Really??? I've seen LOTS of men riding 15 and 16H horses. And many Arabians have to have a wide saddle, so how would that be a problem for men?
Jumping?? Do you not know who Russian Roulette is?



> They often have a habit of "recreational spooking"


Again; really?? I've owned and ridden probably 300 Arabians over the years, and wouldn't say ANY of them "made a habit of it". Most were trained to "spook in place", and did what they were trained to do. In other words, stop and give it a good look if necessary, then move on. And yes, I trailride. A LOT.


----------



## dbarabians (May 21, 2011)

I have mares here with halter champions in their pedigrees that I would trust with anyone. It depends on the horse. I also have performance bred mares that I would never trust with a novice or even intermediate rider.
Arabians are wonderful horses for beginners if well trained. All my mares will follow you around the pasture like dogs and love attention.
In fact I think as sensitive as they are most people should learn to ride one. IMO this would make them better riders. Shalom


----------



## squirrelfood (Mar 29, 2014)

> IMO this would make them better riders.


Yep. It would.


----------



## EquineObsessed (May 24, 2013)

I just took in 2 arabs and an arab paint cross and I have never seen better temperaments. These three are all Polish lines. One has yet to be started, another just had her first ride yesterday, and the other simply hasn't been ridden in a long time. The last one I mentioned is going to make a phenomenal beginner's horse, with a few months of work. She is sweet, calm, affectionate, and always looks to her handler for guidance. I've gotten on her once, and will start riding her in the next few days, but once summer is over and she is ready to sell, I plan on finding her a little girl. She is on of those horses with an enormous amount of heart and she'll do anything for her person. I prefer stock horses, but I'm growing a soft spot for Arabs!


----------



## PalominoPrincessx (Jun 2, 2014)

Woah, so much info! Thanks so much! 
Well I have concluded that an older calm arab. is probably a good horse for me(although I won't rule out other horses entirely, I guess that's my ideal horsebut any horse is better than none!) 
Thanks again!! :-D


----------



## Corporal (Jul 29, 2010)

Wow, squirrelfood...beating me up--"Corporal" was my favorite horse, bar NONE!! Just don't tell my non-Arab mare.
I didn't say that Arabs cannot jump, just wouldn't be my first choice, unless I owned one that showed promise. Certainly Corporal didn't like it, but he would go ALL DAY and not complain. We once rode double--me and my 12yo DD--and got lost on a short" trail ride, and though sore, he got up and did another ride the next day. They are like loyal dogs!!
He also decided NOT to ground tie on one long ride. I dismounted and HE started walking, just fast enough to make me run down the trail. VERY SMART COOKIES!!
I thought that the OP was interested in trail/pleasure riding?
They are NOT wide backed horses, and usually on the shorter side, which is why a 14'hh can be a registered Arabian HORSE, but 14'hh would be a registered QH PONY. A 16hh+ Arab is an anamoly. The breed is very old and only within my lifetime has anyone decided to breed them taller.


----------



## dbarabians (May 21, 2011)

My favorite mare Krystal Flame D will also spook recreationally. corporal I like that phrase and if you dont mind I am going to borrow it .
OP an arabian has lots of endurance and most need to be ridden on a regular basis. Even those that are novice safe will be hyper after a long period of inactivity. That doesnt mean they will be unsafe but they may scare a novice with all that energy. Shalom


----------



## Corporal (Jul 29, 2010)

darabians, borrow away! I live with one atty/author and another is taking the bar next month, and she and her sister are English majors. Our conversations are an exercise in verbal manipulation. =b


----------



## Cynical25 (Mar 7, 2013)

Look at horses as individuals, despite the breed stereotypes. You WILL absolutely find calm Arabs and highstrung Quarter Horses, etc.

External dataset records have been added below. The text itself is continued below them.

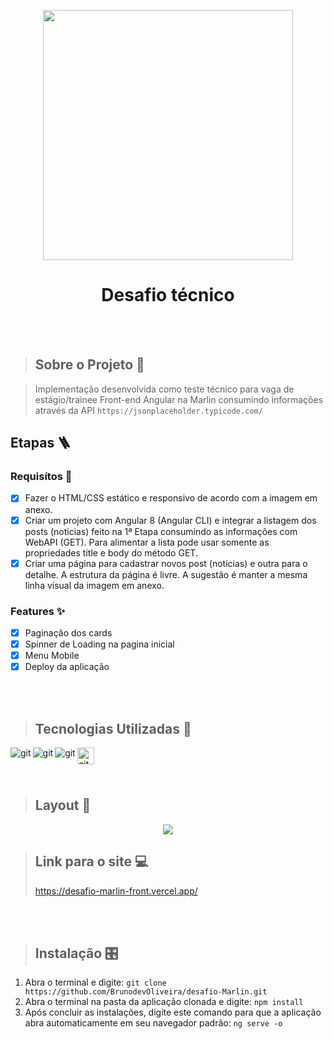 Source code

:<p align="center">
<img  src="https://marlin.com.br/images/logo-branca.png" width="400"/>
</p>

<h1 align="center">Desafio técnico</h1>

<br>
<br>

> ## Sobre o Projeto 🔎

> Implementação desenvolvida como teste técnico para vaga de estágio/trainee Front-end Angular na Marlin consumindo informações através da API ``https://jsonplaceholder.typicode.com/``

## Etapas 🪜

### Requisítos 🎯
- [x] Fazer o HTML/CSS estático e responsivo de acordo com a imagem em anexo.
- [x] Criar um projeto com Angular 8 (Angular CLI) e integrar a listagem dos posts (noticias) feito na 1ª Etapa consumindo as informações com WebAPI (GET).
Para alimentar a lista pode usar somente as propriedades title e body do método GET.
- [x]  Criar uma página para cadastrar novos post (noticias) e outra para o detalhe. A estrutura da página é livre. A sugestão é  manter a mesma linha visual da imagem em anexo. 

### Features ✨
- [x] Paginação dos cards
- [x] Spinner de Loading na pagina inicial
- [x] Menu Mobile
- [x] Deploy da aplicação
<br>
<br>

> ## Tecnologias Utilizadas 🧰

<p>
<img align="left" align="left" alt="git" src="https://img.shields.io/badge/Git-F05032?style=for-the-badge&logo=git&logoColor=white" />
<img align="left" align="left" alt="git" src="https://img.shields.io/badge/TypeScript-007ACC?style=for-the-badge&logo=typescript&logoColor=white" />
<img align="left" align="left" alt="git" src="https://img.shields.io/badge/Angular-DD0031?style=for-the-badge&logo=angular&logoColor=white" />
<img align="left" align="left" alt="git" src="https://img.shields.io/badge/Sass-CC6699?style=for-the-badge&logo=sass&logoColor=white" height="27"/> 
  
</p>  

<br> 
<br>
<br>

> ## Layout 🎨
<div align="center">
  <img src="https://user-images.githubusercontent.com/85235164/199071989-86cd88e3-f2f1-4630-aca5-1bc3e5b36dcb.gif" />
</div>

> ## Link para o site 💻
> https://desafio-marlin-front.vercel.app/
<br>
<br>

> ## Instalação 🎛️
1) Abra o terminal e digite:
``git clone https://github.com/BrunodevOliveira/desafio-Marlin.git``
2) Abra o terminal na pasta da aplicação clonada e digite:
``npm install``
3) Após concluir as instalações, digite este comando para que a aplicação abra automaticamente em seu navegador padrão:
``ng serve -o``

My first horse was part Arab and she was the best horse I could have possibly chosen! She was a dream to handle on the ground for anyone, and adjusted herself under saddle to meet the level of whatever rider was on her - slow & careful for novices, happy to perform at a higher level with an accomplished adult rider.


----------



## squirrelfood (Mar 29, 2014)

Actually I know a LOT of Arabians over 15H (3 figure 'lot'). Quite a lot at 16H also. Have owned several. And almost ALL of my herd of 14 was wide-bodies, so it really is NOT that uncommon. Not beating on you, but you are dealing misleading information. Arabians are a lot bigger these days than even 10 years ago. To me, it's a bit sad because I prefer the shorter ones.


----------



## Remali (Jul 22, 2008)

Corporal said:


> There are the same as other horses. Men don't particularly like them bc they aren't tall and wide enough to be comfortable for most men.
> They are sensitive, do Basic Dressage and/or Pleasure riding well, don't particularly jump well (backs are too flat) and can carry more weight than their build suggests.
> They often have a habit of "recreational spooking" and "Corporal", Arabian, (1982-2009, RIP), who I bought as a green 4yo and trained/owned almost his whole life, would often spook at nothing on a trail ride just for the Hexx of it, usually once.
> Other than that, they are GREAT horses. But, so are QH's and Cobs and Warmbloods and TB's and Gypsy Vanners...ad nauseum.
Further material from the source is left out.